Matthew 7:16-18 New Revised Standard
Version
Evangelical Christianity recently lost two of its stalwart
figures, John MacArthur and James Dobson.
My evangelical background is one in which I would have at one time
looked to each of them as an authority figure.
As I have grown older I have come to the place where I no longer think
of myself as an evangelical. My move from Baptist evangelicalism to Quakerism
(and I still think of myself as a Quaker) to Catholicism (and I also think of
myself as a Catholic) was driven by a hunger for the truth as Jesus taught it,
to the best of my ability to learn. The
decision to become Catholic was a result of a desire for the faith of the early
church. I believe our friends in the
Orthodox Churches also have that apostolic faith, which I find in Catholicism. I believe other movements in the history of
Christianity, including Baptists, anabaptists, and Quakers, have been known for
apostolic zeal, and have been a blessing to the world. But for me, as Catholic converts call it, “swimming
the Tiber” has brought me to a level of spiritual depth I have never before
found.
I think part of this is a desire to go deep in
history. John Henry Cardinal Newman, an Anglican bishop
before becoming Roman Catholic, said, “to go deep in history is to cease to be
Protestant.” For me, crossing the Tiber
meant I found something I have looked for my entire life.

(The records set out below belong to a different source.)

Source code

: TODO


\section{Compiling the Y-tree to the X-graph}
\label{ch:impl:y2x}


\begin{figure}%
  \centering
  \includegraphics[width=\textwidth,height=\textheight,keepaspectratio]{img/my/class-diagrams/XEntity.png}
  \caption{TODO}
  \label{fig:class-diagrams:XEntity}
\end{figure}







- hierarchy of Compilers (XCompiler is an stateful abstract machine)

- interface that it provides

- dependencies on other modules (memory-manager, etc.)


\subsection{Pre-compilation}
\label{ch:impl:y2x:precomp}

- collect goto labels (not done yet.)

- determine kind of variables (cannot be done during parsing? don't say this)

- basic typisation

I am under no illusion that the Catholic church is
perfect. It has its saints and sinners just like every church. I am openly critical of the church in many
ways. I do not believe in Just War. I do believe in separation of church and
state. I want the Catholic church to
open its sacramental life, including marriage and ordination, the sacraments of
commitment, to everyone, regardless of gender or sexual orientation.
In my book A BRIEF PROCESS PERSPECTIVE ON NATURAL LAW,
I have argued that natural law is a helpful and useful tool in Christian
theology. I believe nature does tell us
something about how God wants us to live.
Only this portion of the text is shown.